Henrique Meirelles é dotado de grande competência. Foi, durante anos, presidente do Banco Central e escreve aos domingos na Folha. Ontem foi publicado o "paixões perigosas". Interessante.
"Um dos aspectos mais relevantes em qualquer gestão –pública, privada ou
esportiva– é o processo de tomada de decisões. Os graves problemas enfrentados
pela Argentina em consequência de seu calote, os prejuízos e multas bilionárias
pagas por bancos americanos por erros na crise de 2008 e as espetaculares
derrotas da seleção para a Alemanha e a Holanda têm dimensões, implicações e
significados muito diversos.
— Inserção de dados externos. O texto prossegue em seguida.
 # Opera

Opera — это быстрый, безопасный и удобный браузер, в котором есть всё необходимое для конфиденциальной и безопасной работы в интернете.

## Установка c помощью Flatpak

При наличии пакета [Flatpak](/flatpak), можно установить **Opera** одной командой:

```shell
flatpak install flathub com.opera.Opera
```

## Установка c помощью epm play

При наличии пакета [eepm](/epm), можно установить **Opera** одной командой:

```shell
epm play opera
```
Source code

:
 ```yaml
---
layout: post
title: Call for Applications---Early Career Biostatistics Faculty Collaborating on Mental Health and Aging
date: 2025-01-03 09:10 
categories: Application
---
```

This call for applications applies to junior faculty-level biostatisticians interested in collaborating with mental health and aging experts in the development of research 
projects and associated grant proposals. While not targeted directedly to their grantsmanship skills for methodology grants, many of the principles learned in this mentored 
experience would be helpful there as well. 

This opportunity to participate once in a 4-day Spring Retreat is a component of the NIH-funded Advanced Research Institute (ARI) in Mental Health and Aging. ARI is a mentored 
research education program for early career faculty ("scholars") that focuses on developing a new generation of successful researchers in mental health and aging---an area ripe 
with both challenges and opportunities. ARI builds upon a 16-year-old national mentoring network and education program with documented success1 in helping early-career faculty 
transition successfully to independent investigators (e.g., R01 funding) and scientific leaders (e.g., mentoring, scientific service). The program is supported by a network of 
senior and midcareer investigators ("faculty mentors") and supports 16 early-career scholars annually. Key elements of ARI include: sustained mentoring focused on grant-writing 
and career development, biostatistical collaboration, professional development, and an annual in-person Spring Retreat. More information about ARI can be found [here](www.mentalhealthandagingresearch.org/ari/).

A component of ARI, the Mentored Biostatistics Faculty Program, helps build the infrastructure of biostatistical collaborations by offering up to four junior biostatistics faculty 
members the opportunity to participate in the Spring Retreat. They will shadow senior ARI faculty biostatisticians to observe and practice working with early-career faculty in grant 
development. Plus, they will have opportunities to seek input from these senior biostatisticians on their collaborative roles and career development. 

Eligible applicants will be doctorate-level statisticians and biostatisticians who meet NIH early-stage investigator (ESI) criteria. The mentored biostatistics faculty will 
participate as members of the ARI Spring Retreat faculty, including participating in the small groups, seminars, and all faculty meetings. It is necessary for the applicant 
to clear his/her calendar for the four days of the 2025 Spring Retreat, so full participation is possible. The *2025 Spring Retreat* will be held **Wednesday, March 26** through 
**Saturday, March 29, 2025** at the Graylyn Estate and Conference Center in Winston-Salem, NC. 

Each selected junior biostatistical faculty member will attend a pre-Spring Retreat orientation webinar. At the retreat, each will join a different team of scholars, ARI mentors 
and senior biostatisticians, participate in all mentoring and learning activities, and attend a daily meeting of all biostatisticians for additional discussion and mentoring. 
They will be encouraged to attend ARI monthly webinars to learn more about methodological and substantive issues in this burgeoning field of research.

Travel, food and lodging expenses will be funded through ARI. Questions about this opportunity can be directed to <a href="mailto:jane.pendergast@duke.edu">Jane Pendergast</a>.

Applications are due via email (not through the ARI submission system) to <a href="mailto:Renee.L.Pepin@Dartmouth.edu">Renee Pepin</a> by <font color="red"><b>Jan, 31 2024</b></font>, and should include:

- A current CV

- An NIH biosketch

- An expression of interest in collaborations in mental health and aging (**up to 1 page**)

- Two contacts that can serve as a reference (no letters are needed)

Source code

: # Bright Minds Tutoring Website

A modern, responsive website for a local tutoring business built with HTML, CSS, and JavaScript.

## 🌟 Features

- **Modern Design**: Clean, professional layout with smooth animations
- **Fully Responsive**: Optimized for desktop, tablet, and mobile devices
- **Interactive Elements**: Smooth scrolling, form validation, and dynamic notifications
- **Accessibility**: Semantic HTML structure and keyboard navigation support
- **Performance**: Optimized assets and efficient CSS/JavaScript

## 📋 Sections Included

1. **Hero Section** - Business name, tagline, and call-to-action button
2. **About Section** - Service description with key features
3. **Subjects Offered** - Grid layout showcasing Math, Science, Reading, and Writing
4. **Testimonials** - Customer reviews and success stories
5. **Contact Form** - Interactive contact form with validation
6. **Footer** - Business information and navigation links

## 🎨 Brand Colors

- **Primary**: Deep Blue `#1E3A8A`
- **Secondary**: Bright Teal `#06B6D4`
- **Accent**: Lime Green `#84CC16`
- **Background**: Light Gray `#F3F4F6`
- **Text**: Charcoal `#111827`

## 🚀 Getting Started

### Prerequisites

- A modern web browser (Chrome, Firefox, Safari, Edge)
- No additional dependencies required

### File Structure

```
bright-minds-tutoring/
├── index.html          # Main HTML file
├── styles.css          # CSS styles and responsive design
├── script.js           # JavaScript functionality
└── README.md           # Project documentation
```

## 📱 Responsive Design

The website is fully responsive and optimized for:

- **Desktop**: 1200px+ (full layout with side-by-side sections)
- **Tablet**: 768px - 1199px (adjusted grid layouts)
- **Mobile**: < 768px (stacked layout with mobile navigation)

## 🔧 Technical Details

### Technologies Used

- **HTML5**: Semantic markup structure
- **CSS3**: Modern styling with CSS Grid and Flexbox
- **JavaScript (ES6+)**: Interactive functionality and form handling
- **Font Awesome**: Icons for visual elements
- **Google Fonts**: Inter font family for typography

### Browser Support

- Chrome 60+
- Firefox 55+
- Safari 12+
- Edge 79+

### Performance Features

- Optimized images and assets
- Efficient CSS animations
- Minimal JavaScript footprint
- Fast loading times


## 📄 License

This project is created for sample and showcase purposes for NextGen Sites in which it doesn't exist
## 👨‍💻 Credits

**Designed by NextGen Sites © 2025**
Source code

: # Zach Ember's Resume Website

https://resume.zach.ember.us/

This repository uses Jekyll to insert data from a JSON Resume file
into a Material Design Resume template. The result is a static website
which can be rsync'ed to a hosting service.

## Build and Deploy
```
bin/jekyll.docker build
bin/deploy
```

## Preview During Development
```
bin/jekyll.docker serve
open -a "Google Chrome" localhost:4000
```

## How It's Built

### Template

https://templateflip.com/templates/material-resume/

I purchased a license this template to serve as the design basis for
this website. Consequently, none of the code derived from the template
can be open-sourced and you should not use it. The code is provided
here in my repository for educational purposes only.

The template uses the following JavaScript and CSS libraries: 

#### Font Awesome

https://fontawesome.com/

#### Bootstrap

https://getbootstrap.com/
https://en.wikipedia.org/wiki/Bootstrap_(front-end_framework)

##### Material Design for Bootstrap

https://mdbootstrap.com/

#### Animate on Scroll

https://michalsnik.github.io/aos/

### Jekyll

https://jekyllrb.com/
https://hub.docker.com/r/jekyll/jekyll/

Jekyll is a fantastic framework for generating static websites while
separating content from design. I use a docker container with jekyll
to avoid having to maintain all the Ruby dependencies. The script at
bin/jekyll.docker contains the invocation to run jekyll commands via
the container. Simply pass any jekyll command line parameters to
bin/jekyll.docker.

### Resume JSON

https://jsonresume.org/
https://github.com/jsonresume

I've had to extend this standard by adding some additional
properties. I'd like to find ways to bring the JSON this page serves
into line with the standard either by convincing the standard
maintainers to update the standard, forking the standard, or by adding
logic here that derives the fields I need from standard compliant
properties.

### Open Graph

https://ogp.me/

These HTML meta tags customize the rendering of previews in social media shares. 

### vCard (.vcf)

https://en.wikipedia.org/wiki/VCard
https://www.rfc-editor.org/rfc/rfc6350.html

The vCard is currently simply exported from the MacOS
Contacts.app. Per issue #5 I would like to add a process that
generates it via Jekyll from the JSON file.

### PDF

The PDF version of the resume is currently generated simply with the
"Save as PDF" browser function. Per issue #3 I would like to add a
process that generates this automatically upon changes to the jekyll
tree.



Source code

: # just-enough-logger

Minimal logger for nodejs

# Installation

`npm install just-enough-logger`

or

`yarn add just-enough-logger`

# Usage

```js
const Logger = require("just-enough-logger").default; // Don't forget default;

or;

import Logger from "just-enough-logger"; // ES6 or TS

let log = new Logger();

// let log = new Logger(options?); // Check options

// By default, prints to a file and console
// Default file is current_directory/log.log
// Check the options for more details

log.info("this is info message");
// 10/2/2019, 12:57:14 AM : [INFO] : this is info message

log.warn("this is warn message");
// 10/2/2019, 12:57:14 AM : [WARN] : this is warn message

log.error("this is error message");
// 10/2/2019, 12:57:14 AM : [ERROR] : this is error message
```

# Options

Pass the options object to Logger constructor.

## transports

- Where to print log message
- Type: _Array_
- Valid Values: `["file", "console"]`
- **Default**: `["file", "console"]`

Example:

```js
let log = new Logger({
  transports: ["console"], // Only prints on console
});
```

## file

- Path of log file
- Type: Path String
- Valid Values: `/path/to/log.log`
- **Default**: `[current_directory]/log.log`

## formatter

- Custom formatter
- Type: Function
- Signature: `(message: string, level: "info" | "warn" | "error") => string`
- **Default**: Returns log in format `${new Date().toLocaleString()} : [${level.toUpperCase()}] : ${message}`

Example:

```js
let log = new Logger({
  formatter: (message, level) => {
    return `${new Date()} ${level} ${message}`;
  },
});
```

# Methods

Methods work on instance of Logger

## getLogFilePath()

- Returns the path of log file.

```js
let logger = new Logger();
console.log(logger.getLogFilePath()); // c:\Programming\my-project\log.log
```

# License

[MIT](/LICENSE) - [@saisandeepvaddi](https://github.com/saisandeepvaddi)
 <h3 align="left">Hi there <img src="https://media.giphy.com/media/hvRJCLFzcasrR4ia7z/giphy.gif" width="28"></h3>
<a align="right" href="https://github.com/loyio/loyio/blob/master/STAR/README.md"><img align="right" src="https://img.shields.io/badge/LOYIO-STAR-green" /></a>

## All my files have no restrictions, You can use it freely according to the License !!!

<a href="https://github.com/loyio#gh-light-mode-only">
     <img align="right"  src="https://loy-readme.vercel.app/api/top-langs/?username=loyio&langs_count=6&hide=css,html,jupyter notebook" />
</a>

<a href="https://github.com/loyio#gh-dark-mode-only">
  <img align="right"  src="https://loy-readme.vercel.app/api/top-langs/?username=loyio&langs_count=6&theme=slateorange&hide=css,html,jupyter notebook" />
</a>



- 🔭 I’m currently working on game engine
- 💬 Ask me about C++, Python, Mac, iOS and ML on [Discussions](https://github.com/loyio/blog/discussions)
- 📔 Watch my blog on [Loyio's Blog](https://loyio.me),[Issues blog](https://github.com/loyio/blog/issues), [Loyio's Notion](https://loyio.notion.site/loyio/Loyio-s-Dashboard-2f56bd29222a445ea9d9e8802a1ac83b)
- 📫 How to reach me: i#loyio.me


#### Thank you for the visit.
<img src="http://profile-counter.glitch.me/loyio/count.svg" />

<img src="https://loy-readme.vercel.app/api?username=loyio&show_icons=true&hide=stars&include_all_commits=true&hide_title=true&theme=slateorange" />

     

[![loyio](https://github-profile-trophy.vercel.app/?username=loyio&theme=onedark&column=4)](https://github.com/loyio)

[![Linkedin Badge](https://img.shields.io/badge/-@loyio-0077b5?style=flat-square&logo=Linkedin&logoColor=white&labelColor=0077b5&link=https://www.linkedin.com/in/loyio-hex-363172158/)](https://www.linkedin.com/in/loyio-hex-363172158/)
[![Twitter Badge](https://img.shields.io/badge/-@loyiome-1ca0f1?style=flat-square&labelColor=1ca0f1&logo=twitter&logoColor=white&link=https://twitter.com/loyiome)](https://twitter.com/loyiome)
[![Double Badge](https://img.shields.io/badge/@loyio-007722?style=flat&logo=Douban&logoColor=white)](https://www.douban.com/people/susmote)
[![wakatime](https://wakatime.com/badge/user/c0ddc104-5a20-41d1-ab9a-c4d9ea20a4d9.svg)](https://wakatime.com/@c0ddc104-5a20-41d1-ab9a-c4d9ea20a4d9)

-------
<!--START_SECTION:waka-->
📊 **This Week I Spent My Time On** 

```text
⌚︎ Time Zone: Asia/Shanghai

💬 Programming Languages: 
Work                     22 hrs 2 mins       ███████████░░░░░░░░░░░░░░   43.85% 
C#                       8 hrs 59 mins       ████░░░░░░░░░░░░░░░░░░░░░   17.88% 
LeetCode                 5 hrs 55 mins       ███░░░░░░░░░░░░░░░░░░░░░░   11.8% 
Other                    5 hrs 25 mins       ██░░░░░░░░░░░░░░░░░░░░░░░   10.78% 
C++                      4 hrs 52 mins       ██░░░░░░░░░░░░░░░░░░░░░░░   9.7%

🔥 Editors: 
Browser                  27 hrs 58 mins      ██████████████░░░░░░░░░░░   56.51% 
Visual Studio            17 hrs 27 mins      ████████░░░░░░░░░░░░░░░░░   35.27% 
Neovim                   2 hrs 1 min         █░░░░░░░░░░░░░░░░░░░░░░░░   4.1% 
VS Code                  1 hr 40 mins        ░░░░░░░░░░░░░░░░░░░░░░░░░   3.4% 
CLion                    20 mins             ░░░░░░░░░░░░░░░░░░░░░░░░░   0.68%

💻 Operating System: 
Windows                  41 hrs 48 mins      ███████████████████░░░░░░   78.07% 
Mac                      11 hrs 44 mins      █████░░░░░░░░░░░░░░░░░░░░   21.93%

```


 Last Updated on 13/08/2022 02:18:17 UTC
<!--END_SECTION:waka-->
Mas, analisando os processos decisórios, concluímos
que sucessos e desastres são gerados por sequência de decisões com
características comuns.
As decisões bem-sucedidas têm, com frequência, duas características:
1) São tomadas com serenidade e análise rigorosa de dados e baseadas nos
fatos e nas melhores evidências sobre o caminho a seguir.
2) O gestor monitora de perto o resultado das decisões e a evolução do
cenário, sempre pronto para, a qualquer momento, mudar de curso ou revertê-lo se
as medidas gerarem resultados negativos.
Um processo decisório tenderá ao fracasso quando o gestor tomar com
frequência decisões passionais e egocêntricas, priorizando preferências
pessoais, emocionais, ideológicas ou políticas. São fatores que contaminam a
análise e causam perda de foco em relação aos dados da realidade.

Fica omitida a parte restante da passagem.